Arsenic is often referred to as the “king of poisons” and the “poison of kings” because of its high toxicity levels and murderous use in the Middle Ages.
Arsenic is a major pollutant of groundwater in Asia and some areas of the United States and is still a big threat to human health today. It is a naturally occurring element found in soil and rock, but it can dissolve into groundwater and contaminate drinking water sources, particularly private wells. It can also be present in certain foods, especially rice, seafood and some fruit juices.
More than 140 million people in over 70 countries across the globe, including the United States, are chronically exposed to arsenic in the environment with harmful physiological effects, including neurotoxicity.
Scientists at the Clemson University Center for Human Genetics conducted a comprehensive study to gain novel insights into the toxic effects of arsenic exposure on the central nervous system.
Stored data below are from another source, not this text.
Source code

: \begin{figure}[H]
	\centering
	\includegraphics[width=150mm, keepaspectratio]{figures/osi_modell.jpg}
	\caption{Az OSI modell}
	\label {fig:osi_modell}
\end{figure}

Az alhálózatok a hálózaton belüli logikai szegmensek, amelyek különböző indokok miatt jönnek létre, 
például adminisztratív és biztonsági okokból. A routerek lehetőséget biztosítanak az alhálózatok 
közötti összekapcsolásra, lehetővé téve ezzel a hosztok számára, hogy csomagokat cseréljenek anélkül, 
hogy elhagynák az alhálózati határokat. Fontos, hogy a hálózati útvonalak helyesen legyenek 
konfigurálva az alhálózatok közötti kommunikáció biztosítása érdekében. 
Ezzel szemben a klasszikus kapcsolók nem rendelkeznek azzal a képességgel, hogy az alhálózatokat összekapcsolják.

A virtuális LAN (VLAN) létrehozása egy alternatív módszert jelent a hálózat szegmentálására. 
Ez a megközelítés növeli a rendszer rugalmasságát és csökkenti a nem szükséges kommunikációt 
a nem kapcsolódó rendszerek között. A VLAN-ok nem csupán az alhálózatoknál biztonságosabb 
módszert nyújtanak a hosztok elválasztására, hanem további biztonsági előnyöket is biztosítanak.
The study is part of the international PrecisionTox consortium funded by the European Union’s Horizon 2020 Research and Innovation program under Grant No. 965406.
Clemson is one of 15 international institutions — and one of only two in the United States – involved in the consortium, which is led by John Colbourne at the University of Birmingham in the United Kingdom. The consortium uses genetics, genomics, metabolomics and the study of evolution to investigate the toxicity of hundreds of chemicals and explore how they disrupt biological processes fundamental to health.
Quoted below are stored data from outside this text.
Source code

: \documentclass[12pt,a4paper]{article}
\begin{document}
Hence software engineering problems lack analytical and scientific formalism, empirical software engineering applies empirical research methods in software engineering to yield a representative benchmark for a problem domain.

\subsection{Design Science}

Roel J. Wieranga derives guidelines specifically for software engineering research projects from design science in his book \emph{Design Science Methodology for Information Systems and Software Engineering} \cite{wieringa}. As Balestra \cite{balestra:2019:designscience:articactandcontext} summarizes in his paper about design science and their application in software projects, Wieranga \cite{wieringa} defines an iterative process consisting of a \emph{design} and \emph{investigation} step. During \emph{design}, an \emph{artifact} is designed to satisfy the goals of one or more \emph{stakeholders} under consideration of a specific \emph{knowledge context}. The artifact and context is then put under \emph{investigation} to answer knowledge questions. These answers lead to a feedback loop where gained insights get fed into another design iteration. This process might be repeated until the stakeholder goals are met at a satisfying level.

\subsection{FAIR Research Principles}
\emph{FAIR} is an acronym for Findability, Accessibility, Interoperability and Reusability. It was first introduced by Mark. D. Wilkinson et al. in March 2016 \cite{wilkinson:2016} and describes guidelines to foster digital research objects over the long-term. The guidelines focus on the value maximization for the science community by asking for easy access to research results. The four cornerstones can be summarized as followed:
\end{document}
Chronic arsenic exposure understudied in humans
Most studies of arsenic poisoning using animal models use lethality as an endpoint for acute exposure to arsenic. But in humans, neurologic effects due to chronic arsenic exposure (smaller doses over a longer period) are more relevant— and understudied.
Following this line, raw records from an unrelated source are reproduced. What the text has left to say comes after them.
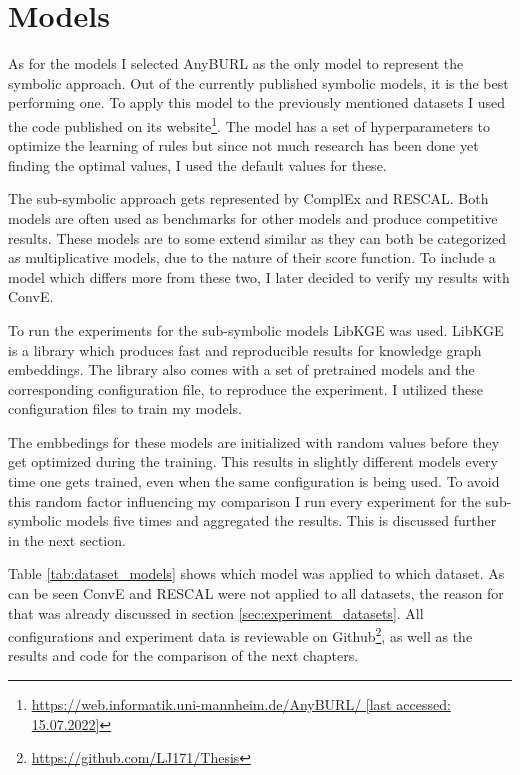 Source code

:\section{Models}
As for the models I selected AnyBURL as the only model to represent the symbolic approach. Out of the currently published symbolic models, it is the best performing one. To apply this model to the previously mentioned datasets I used the code published on its website\footnote{\href{https://web.informatik.uni-mannheim.de/AnyBURL/}{https://web.informatik.uni-mannheim.de/AnyBURL/ [last accessed: 15.07.2022]}}. The model has a set of hyperparameters to optimize the learning of rules but since not much research has been done yet finding the optimal values, I used the default values for these. \hfill \break

The sub-symbolic approach gets represented by ComplEx and RESCAL. Both models are often used as benchmarks for other models and produce competitive results. These models are to some extend similar as they can both be categorized as multiplicative models, due to the nature of their score function. To include a model which differs more from these two, I later decided to verify my results with ConvE.
 
To run the experiments for the sub-symbolic models LibKGE was used. LibKGE is a library which produces fast and reproducible results for knowledge graph embeddings. \cite{broscheit_libkge_2020} The library also comes with a set of pretrained models and the corresponding configuration file, to reproduce the experiment. I utilized these configuration files to train my models. 

The embbedings for these models are  initialized with random values before they get optimized during the training. This results in slightly different models every time one gets trained, even when the same configuration is being used. To avoid this random factor influencing my comparison I run every experiment for the sub-symbolic models five times and aggregated the results. This is discussed further in the next section. \hfill \break

Table \ref{tab:dataset_models} shows which model was applied to which dataset. As can be seen ConvE and RESCAL were not applied to all datasets, the reason for that was already discussed in section \ref{sec:experiment_datasets}. All configurations and experiment data is reviewable on Github\footnote{\href{https://github.com/LJ171/Thesis}{https://github.com/LJ171/Thesis}}, as well as the results and code for the comparison of the next chapters.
“To chronicle the effect of low doses of arsenic over time, you have to do it in a short-lived model system,” said Trudy Mackay, director of the Clemson University Center for Human Genetics. “The average fruit fly lives between 30 and 40 days.”
Geneticists at the Clemson University Center for Human Genetics exposed the common fruit fly, Drosophila melanogaster, to a dose of arsenic that does not cause lethality to determine whether physiological impairments are accompanied by changes in gene expression in the central nervous system, how widespread the changes are and whether the changes are the same in males and females.
Flies have a natural tendency to climb up against gravity, a behavior called negative geotaxis. The researchers used a climbing assay to assess decline in performance of the fruit flies upon chronic exposure to arsenic. They found that females had a reduction in climbing ability already after the first day of exposure. “Male fruit flies started showing a significant reduction of climbing ability after six days of chronic exposure,”, said Anurag Chaturvedi, a postdoctoral fellow at the Clemson University Center for Human Genetics and lead investigator of the study.
“It looks like males are more resistant, at least in terms of this one assay, than the females,” Mackay said.
To assess the effects of chronic arsenic exposure on gene expression in the brain, the research team dissected fly brains. Because the fly brain is small, scientists can analyze the whole brain in a single analysis at single cell resolution, something that can’t be done in rodents, the typical model for toxicological studies.
Males, females affected differently
The results of their study showed that in females, more genes were affected in the neurons, while in males, more genes were differentially expressed in the glia, cells in the nervous system that support and protect neurons. The scientists saw that cells associated with vision and locomotion were profoundly affected.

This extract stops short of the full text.